I had to take these pics


----------



## Kari (May 13, 2004)

Gadget is just sooo sweet!


----------



## xfayex (Apr 4, 2005)

awwwww sleeping chi! :love5: awww


----------



## stefanie_farrell (Jan 11, 2005)

aww wrap him up in the blanket and give him a BIG :shock: cuddle....
xxxxxxxxxxxxxxxxxxxxxxx


----------



## SC (Oct 15, 2004)

LOL! He says, "This is boring, boring, boring".


----------



## Rachael Polachek (Feb 19, 2005)

Was it poker? I think he's just bluffing.


----------



## mychisangel (May 6, 2005)

Awake or asleep, he's an absolute cutie pie.


----------



## stelun (Mar 14, 2004)

How cute!


----------



## NoahFL (May 14, 2004)

He is so adorable!


----------



## xx-nathalie-xx (Jan 10, 2005)

i don't get the title :? but the pics are soo cute  

kisses nat


----------



## OzzyAndLilysMom (Mar 9, 2004)

lol me and you both Nat

but who cares i am glad ive had my gadget fix :lol:


----------



## SunnyFLMum (Apr 21, 2005)

whatta cute baby!


----------



## Gadget's Mom (Jan 14, 2005)

My mom Amanda and I were sitting at the table playin cards and Gadget had to be there right next to me with his new blanket.... He fell fast asleep while we played cards. 

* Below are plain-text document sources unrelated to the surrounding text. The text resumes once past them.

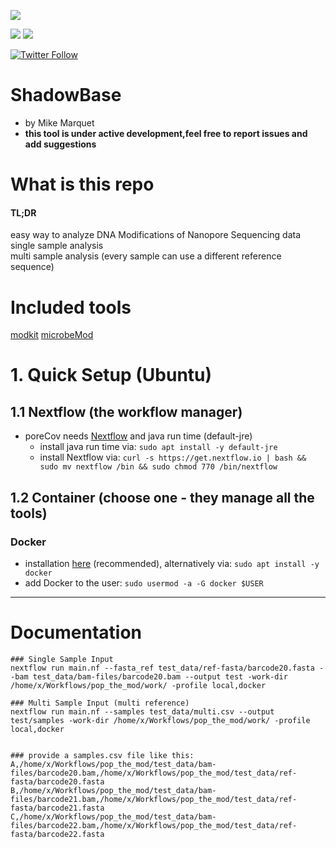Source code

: 
![](https://img.shields.io/badge/licence-GPL--3.0-lightgrey.svg)


![](https://img.shields.io/badge/nextflow-20.10.0-brightgreen)
![](https://img.shields.io/badge/uses-docker-blue.svg)


[![Twitter Follow](https://img.shields.io/twitter/follow/mult1fractal.svg?style=social)](https://twitter.com/mult1fractal) 

# ShadowBase

* by  Mike Marquet
* **this tool is under active development,feel free to report issues and add suggestions**
 


# What is this repo

#### TL;DR
easy way to analyze DNA Modifications of Nanopore Sequencing data  
single sample analysis  
multi sample analysis (every sample can use a different reference sequence)  


# Included tools

[modkit]()
[microbeMod]()



# 1. Quick Setup (Ubuntu)
## 1.1 Nextflow (the workflow manager)
* poreCov needs [Nextflow](https://www.nextflow.io/index.html) and java run time (default-jre)
    * install java run time via:  `sudo apt install -y default-jre`
    * install Nextflow via:  `curl -s https://get.nextflow.io | bash && sudo mv nextflow /bin && sudo chmod 770 /bin/nextflow`
## 1.2 Container (choose one - they manage all the tools)
### Docker
* installation [here](https://docs.docker.com/v17.09/engine/installation/linux/docker-ce/ubuntu/#install-docker-ce) (recommended), alternatively via: `sudo apt install -y docker`
* add Docker to the user: `sudo usermod -a -G docker $USER`





--------------------------------------------------------------

# Documentation 


    ### Single Sample Input
    nextflow run main.nf --fasta_ref test_data/ref-fasta/barcode20.fasta --bam test_data/bam-files/barcode20.bam --output test -work-dir /home/x/Workflows/pop_the_mod/work/ -profile local,docker

    ### Multi Sample Input (multi reference)
    nextflow run main.nf --samples test_data/multi.csv --output test/samples -work-dir /home/x/Workflows/pop_the_mod/work/ -profile local,docker


    ### provide a samples.csv file like this:
    A,/home/x/Workflows/pop_the_mod/test_data/bam-files/barcode20.bam,/home/x/Workflows/pop_the_mod/test_data/ref-fasta/barcode20.fasta
    B,/home/x/Workflows/pop_the_mod/test_data/bam-files/barcode21.bam,/home/x/Workflows/pop_the_mod/test_data/ref-fasta/barcode21.fasta
    C,/home/x/Workflows/pop_the_mod/test_data/bam-files/barcode22.bam,/home/x/Workflows/pop_the_mod/test_data/ref-fasta/barcode22.fasta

Nope it wasn't poker it was Phase 10. It is so fun it is addicting...


----------



## sjc (Jan 14, 2005)

Gadget gets cuter every time I see him!! I have heard of Phase 10? but have never played it before. Actually, I'm a terrrible card player!! :roll:


----------



## Gadget's Mom (Jan 14, 2005)

sjc, It is very fun.. and no matter if you are terrible at cards or good at cards you can have a blast playing it...


----------



## nabi (Nov 25, 2004)

Gadget reacts to cards the same way I do LOL...He is so sweet as always.


----------



## Auggies Mom (Jun 9, 2004)

Who could not love Gadget's face Card shark or not :lol: :lol: :lol:


----------



## Sophie's Mom (May 11, 2004)

Little Gadget sure knows how to nap. Love his little face :love4:


----------



## luv4mygirls (Feb 20, 2005)

aw sleepy head! i love playing cards but no one ever plays with me. especially when chiwi is around she tries to eat everyone's cards.


----------



## KJsChihuahuas (Jan 6, 2005)

ahhhhhh how sweet!


----------



## carachi (Mar 20, 2005)

He is up to something again. I just know it.


----------



## ilovesadie (Jun 1, 2004)

He has such a good poker face!! So adorable!


----------



## luvmydogs (May 13, 2005)

Talk about bluffing.  He is adorable.

Leslie


----------



## MissMolly (Jan 28, 2005)

He's so cute!


----------